Yes. I want to be a Navy doctor.
There. I said it.
Not very many people know that. Less than ten.
I finally mustered up all my strength to tell my dad. It's not that I thought he'd be against it, because I know it's quite the opposite. So, there we were, him watching golf while we look at different colleges together that I might attend.
I casually said, "So I think I probably want to be a Navy doctor."
He didn't say anything.
He didn't even turn to look at me.
He started at the tv.
I swear I almost started crying.
But then I thought, maybe I didn't even say anything. Maybe I just imagined saying it. I knew better, though. I couldn't pull myself back together to tell him, again.

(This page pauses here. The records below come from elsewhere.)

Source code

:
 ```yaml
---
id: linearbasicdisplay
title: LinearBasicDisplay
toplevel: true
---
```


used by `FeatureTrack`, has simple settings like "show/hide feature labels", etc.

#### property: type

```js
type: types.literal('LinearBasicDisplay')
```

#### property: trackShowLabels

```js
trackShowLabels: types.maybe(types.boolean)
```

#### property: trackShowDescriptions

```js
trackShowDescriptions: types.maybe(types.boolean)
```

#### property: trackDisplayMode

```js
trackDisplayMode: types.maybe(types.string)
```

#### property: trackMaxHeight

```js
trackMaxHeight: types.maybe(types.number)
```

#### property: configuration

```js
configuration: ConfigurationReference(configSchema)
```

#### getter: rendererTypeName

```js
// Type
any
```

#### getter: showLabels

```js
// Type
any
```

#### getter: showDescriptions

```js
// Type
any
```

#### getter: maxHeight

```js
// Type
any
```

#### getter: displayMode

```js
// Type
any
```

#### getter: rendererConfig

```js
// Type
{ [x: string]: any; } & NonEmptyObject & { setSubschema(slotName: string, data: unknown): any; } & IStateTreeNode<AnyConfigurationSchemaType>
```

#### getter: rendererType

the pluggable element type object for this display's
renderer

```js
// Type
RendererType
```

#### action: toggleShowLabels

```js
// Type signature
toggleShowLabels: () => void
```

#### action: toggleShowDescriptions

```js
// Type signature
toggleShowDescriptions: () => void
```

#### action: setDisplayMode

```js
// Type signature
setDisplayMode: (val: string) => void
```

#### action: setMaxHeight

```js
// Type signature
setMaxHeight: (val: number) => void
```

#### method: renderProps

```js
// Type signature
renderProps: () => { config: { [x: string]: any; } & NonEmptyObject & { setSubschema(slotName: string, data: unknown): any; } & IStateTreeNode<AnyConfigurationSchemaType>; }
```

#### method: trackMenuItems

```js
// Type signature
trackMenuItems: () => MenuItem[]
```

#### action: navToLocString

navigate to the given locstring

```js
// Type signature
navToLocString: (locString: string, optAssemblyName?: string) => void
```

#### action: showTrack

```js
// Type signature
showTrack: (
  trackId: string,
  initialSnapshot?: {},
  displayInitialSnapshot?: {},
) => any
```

I continued scrolling through colleges on my laptop.
Ten minutes passed and my dad turns to me and says, "What did you say about the Navy?"
I. Just. Can't.
* * * * * *
Another bit about this Navy stuff.
My brother, whom I don't get along with, insists that the Navy isn't for girls. Actually, he thinks the entire military isn't for girls.
Once I was talking to my dad about it and my brother overheard and said, "Dad, she can't join the Navy. She's a girl." I wanted to punch him. I didn't, though. I'm not a violent person, I swear. In fact, I just pretended I didn't hear him.
My brother doesn't know that I want to be a Navy doctor. I don't know if I'll tell him. If it's a good day and we're cool when I tell him, he'll flip on me and I'll have to defend my position (about girls in the military). If it's a bad day, we won't even be talking anyways.